Because early spring is an especially stressful time for wildlife, Colorado Parks and Wildlife managers are reminding shed antler collectors that pressuring elk and mule deer during this time of the year can create very stressful conditions for big game herds.
Many people begin their search for antlers at the same time that deer and elk are most vulnerable to starvation, and managers are concerned that careless or aggressive collecting can severely stress the wintering wildlife, leading to increased mortality.
“By late February deer and elk are just hanging on and waiting for their natural food sources to green-up,” said Area Wildlife Manager Bill de Vergie. “Any unnecessary strenuous activity at this time of year can deplete their fat stores which can lead to higher mortality, especially in calves and fawns.”
The growth of antlers is one of nature’s more magnificent wildlife displays. Male elk, mule deer and moose grow large racks over the summer in preparation for rutting activity in the fall. The large displays not only attract females, they are also used to joust with other males as they compete for mates.
When the rutting behavior ends and winter conditions set-in, survival becomes wildlife’s priority. The harsh weather forces elk and deer to migrate to lower-elevation winter range in search of food, which is often scarce and not very nutritious.
By late winter and into early spring, the ungulates depend on fat stores almost exclusively, and it is at this time that bucks and bulls shed their heavy antlers in order to preserve energy.
“If you think about it in human terms, you could say that during the late spring, summer and fall, they eat cereal, but during late winter and into early spring, all that is left to eat is the cereal box,” said Education Coordinator Kathleen Tadvick.
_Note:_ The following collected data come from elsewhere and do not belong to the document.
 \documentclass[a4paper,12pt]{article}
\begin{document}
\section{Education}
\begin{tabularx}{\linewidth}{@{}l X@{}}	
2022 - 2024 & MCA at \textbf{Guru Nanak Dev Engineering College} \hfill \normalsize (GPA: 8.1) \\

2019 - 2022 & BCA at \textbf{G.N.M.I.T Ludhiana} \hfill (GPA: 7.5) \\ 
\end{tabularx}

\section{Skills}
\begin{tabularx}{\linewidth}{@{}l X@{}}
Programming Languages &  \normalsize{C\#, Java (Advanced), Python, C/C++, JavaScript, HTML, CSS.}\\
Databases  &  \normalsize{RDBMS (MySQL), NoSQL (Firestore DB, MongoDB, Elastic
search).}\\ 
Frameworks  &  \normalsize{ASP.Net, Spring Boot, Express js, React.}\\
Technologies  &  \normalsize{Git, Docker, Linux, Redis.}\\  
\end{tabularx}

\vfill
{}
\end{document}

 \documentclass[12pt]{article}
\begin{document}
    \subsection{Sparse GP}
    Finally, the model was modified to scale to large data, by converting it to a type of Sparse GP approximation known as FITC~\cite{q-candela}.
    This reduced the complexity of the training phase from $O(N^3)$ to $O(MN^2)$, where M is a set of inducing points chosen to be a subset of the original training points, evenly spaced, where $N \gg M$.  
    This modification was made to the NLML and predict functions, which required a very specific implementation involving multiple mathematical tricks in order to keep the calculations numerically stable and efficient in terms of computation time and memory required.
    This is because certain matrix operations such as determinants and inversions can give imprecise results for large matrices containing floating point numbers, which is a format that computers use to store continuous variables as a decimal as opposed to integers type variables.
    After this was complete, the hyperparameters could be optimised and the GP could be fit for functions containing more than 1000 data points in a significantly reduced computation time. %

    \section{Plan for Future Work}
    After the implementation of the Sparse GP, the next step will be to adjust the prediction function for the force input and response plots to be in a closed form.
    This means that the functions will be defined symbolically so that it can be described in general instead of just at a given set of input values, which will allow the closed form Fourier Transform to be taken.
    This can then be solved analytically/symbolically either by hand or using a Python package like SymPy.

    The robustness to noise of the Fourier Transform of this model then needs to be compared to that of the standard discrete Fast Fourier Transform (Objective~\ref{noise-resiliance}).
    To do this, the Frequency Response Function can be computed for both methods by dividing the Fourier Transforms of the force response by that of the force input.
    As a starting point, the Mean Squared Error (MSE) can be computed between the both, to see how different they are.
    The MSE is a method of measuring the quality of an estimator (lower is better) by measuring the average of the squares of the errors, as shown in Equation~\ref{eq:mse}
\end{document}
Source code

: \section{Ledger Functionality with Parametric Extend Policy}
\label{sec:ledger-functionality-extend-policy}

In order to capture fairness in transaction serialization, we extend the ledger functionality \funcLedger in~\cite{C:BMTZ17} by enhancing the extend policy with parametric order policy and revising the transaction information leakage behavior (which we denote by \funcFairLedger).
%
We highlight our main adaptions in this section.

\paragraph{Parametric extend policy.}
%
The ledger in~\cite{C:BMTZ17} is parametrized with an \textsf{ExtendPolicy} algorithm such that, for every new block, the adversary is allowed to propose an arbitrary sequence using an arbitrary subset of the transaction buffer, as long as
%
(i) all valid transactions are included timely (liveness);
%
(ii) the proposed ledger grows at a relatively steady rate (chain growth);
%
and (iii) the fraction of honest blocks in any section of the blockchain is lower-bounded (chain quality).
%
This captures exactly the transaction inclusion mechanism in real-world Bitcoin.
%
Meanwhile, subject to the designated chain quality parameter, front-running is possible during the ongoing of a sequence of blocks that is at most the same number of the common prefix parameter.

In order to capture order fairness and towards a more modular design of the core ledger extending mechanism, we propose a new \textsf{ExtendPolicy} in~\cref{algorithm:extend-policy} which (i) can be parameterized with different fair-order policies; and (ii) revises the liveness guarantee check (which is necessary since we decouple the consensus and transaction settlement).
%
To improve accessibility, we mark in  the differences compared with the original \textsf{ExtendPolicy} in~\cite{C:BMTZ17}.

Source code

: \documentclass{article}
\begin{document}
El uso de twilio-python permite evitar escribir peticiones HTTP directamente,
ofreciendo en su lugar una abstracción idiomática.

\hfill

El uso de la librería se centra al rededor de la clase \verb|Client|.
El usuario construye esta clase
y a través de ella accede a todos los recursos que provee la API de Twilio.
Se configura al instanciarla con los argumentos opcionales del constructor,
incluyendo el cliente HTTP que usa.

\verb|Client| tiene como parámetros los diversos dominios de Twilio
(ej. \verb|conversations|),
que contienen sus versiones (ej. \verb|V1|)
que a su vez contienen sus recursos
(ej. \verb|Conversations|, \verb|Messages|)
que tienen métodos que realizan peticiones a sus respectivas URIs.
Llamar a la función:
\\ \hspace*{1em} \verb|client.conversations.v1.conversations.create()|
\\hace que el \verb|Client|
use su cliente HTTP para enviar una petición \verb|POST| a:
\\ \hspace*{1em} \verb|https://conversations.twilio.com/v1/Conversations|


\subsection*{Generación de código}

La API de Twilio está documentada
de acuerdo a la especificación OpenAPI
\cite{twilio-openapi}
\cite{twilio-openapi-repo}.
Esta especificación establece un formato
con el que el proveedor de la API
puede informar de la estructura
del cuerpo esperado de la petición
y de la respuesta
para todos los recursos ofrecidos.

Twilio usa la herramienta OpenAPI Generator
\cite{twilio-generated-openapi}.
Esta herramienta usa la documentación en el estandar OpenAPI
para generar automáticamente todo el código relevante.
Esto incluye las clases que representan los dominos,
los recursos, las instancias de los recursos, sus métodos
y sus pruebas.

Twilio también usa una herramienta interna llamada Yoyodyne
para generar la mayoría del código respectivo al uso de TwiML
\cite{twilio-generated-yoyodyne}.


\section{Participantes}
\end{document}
In addition to concerns about mortality, human activity can drive wintering deer and elk onto private property where they may cause damage to haystacks or other agriculture products.
“Even a small herd can do significant damage,” continued de Vergie. “Elk are smart and when they are pressured and stressed they often enter private lands as they look for food and shelter, causing financial losses to landowners.”
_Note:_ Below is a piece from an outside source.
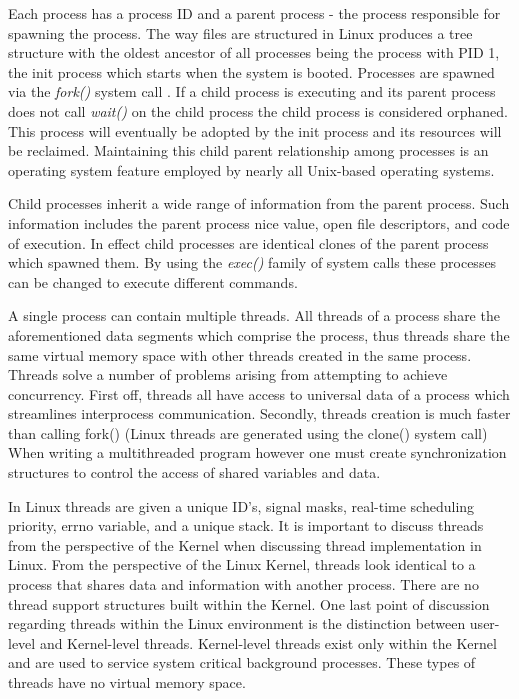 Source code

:     \normalfont \indent Each process has a process ID and a parent process - the process responsible for spawning the process. The way files are structured in Linux produces a tree structure with the oldest ancestor of all processes being the process with PID 1, the init process which starts when the system is booted. Processes are spawned via the \textit{fork()} system call \cite{linuxProgInterface2010}. If a child process is executing and its parent process does not call \textit{wait()} on the child process the child process is considered orphaned. This process will eventually be adopted by the init process and its resources will be reclaimed. Maintaining this child parent relationship among processes is an operating system feature employed by nearly all Unix-based operating systems.

    \normalfont \indent Child processes inherit a wide range of information from the parent process. Such information includes the parent process nice value, open file descriptors, and code of execution. In effect child processes are identical clones of the parent process which spawned them. By using the \textit{exec()} family of system calls these processes can be changed to execute different commands.

    \normalfont \indent A single process can contain multiple threads. All threads of a process share the aforementioned data segments which comprise the process, thus threads share the same virtual memory space with other threads created in the same process. Threads solve a number of problems arising from attempting to achieve concurrency. First off, threads all have access to universal data of a process which streamlines interprocess communication. Secondly, threads creation is much faster than calling fork() (Linux threads are generated using the clone() system call) When writing a multithreaded program however one must create synchronization structures to control the access of shared variables and data.

    \normalfont \indent In Linux threads are given a unique ID’s, signal masks, real-time scheduling priority, errno variable, and a unique stack. It is important to discuss threads from the perspective of the Kernel when discussing thread implementation in Linux. From the perspective of the Linux Kernel, threads look identical to a process that shares data and information with another process. There are no thread support  structures built within the Kernel. One last point of discussion regarding threads within the Linux environment is the distinction between user-level and Kernel-level threads. Kernel-level threads exist only within the Kernel and are used to service system critical background processes. These types of threads have no virtual  memory space.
Although some people sell the sheds they find, shed gathering has become an increasingly popular social activity for families and groups of collectors. Enthusiasts typically fan out on public lands either on foot, horseback, or motorized vehicles like ATVs, often searching deep into deer and elk winter range.
Excessive foot and horseback activity is a concern to wildlife managers, but they are more concerned about motorized traffic – especially ATVs.
“ATVs are a convenient way to travel deep into remote areas quickly, but because they are noisier and faster, people on these machines need to be especially cautious to avoid pressuring wildlife,” said Northwest Regional Manager Ron Velarde. “We ask people to follow the law, and be responsible and ethical when searching for sheds – whether on foot, on a horse, or on a motorized vehicle.”
Wildlife managers advise that the slower pace of hunting sheds on foot or horseback typically yield better results. People on motorized vehicles often miss sheds while searching on their fast moving ATV’s.
Another concern for wildlife managers are the dogs that people often bring along on their shed hunts. Dog owners are reminded that in the presence of wildlife, it is common for even the most domesticated pets to revert quickly to their primitive instincts, potentially injuring and stressing deer and elk.
Several states currently allow shed collecting, but require that the collector first purchase a permit. Permits are not currently required in Colorado; however, in the Gunnison Basin, where antler shed collecting is popular, there are two regulations in place to prevent disturbance of animals on public lands in big game management units 54, 55, 551, 66 and 67. Collection of shed antlers is prohibited on public lands within those units from Jan. 1 through March 14. From March 15 through May 15, shed antler collection is prohibited from legal sunset until 10 a.m. Collectors should consult sunset tables.
In addition, collectors should be aware that various local, state and federal laws are always enforced, and irresponsible shed hunters can face fines for harassing wildlife, trespassing onto private lands, or operating a motorized vehicle where they are forbidden. If you plan to operate a motorized vehicle on public lands, it is strongly recommended to check with the Bureau of Land Management for the latest regulations.
Wildlife officers will enforce laws to ensure wildlife populations continue to remain healthy, and encourage collectors to be ethical. Responsible behavior will give collectors, hunters and wildlife watchers the opportunity to enjoy Colorado’s wildlife for years to come.
If anyone sees wildlife harassment or other illegal activity, they are asked to contact their local Colorado Parks and Wildlife office.